[Excerpts from a dataset]

==*==

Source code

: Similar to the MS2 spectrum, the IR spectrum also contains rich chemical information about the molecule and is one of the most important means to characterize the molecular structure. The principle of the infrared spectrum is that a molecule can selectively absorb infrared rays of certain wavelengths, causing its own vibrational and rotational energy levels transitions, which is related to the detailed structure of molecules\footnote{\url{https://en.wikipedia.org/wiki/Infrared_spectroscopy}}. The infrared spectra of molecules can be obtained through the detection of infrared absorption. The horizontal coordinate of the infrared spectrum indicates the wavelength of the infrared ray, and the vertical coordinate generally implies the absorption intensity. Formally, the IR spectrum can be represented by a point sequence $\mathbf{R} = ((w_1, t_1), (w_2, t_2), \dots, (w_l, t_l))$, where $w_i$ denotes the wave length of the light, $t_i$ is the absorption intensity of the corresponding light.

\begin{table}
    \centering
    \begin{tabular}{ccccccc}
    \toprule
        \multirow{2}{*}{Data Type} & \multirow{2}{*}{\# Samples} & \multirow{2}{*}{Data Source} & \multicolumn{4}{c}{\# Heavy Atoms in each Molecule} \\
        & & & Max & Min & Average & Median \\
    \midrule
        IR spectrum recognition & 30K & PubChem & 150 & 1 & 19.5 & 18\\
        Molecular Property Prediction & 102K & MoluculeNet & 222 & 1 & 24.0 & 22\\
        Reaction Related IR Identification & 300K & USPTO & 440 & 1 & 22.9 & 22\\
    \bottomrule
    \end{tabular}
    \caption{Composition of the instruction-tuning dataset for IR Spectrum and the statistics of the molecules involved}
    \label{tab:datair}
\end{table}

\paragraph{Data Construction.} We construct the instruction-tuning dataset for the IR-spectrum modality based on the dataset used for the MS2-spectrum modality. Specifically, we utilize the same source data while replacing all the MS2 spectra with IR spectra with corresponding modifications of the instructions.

==*==

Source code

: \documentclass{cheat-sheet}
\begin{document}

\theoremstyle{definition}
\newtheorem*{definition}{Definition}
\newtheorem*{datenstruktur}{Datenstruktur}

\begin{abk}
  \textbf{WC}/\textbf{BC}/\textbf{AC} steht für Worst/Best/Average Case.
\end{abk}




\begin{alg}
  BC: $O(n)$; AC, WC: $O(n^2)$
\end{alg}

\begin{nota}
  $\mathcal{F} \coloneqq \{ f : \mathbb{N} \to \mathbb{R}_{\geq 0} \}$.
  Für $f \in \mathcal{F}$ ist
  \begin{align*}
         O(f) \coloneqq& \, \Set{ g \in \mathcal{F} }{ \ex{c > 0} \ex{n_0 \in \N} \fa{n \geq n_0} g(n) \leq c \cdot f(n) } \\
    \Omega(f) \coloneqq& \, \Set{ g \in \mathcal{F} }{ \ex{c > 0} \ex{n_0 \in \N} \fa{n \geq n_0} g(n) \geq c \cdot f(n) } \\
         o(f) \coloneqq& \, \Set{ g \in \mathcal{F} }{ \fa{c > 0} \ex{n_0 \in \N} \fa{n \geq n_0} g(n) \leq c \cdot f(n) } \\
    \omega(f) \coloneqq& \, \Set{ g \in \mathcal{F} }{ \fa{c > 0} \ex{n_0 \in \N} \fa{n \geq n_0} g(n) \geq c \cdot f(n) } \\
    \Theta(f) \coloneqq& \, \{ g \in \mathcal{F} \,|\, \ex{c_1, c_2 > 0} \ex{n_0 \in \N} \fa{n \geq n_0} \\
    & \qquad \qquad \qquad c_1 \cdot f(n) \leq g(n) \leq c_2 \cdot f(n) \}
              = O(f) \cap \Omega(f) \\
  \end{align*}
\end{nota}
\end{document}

==*==

Please give an exact copy of the lines above, beginning with the line containing "Molecular Property Prediction" and running through the line containing "of the instructions.", and of no other lines.

■ **RESPONSE**
        Molecular Property Prediction & 102K & MoluculeNet & 222 & 1 & 24.0 & 22\\
        Reaction Related IR Identification & 300K & USPTO & 440 & 1 & 22.9 & 22\\
    \bottomrule
    \end{tabular}
    \caption{Composition of the instruction-tuning dataset for IR Spectrum and the statistics of the molecules involved}
    \label{tab:datair}
\end{table}

\paragraph{Data Construction.} We construct the instruction-tuning dataset for the IR-spectrum modality based on the dataset used for the MS2-spectrum modality. Specifically, we utilize the same source data while replacing all the MS2 spectra with IR spectra with corresponding modifications of the instructions.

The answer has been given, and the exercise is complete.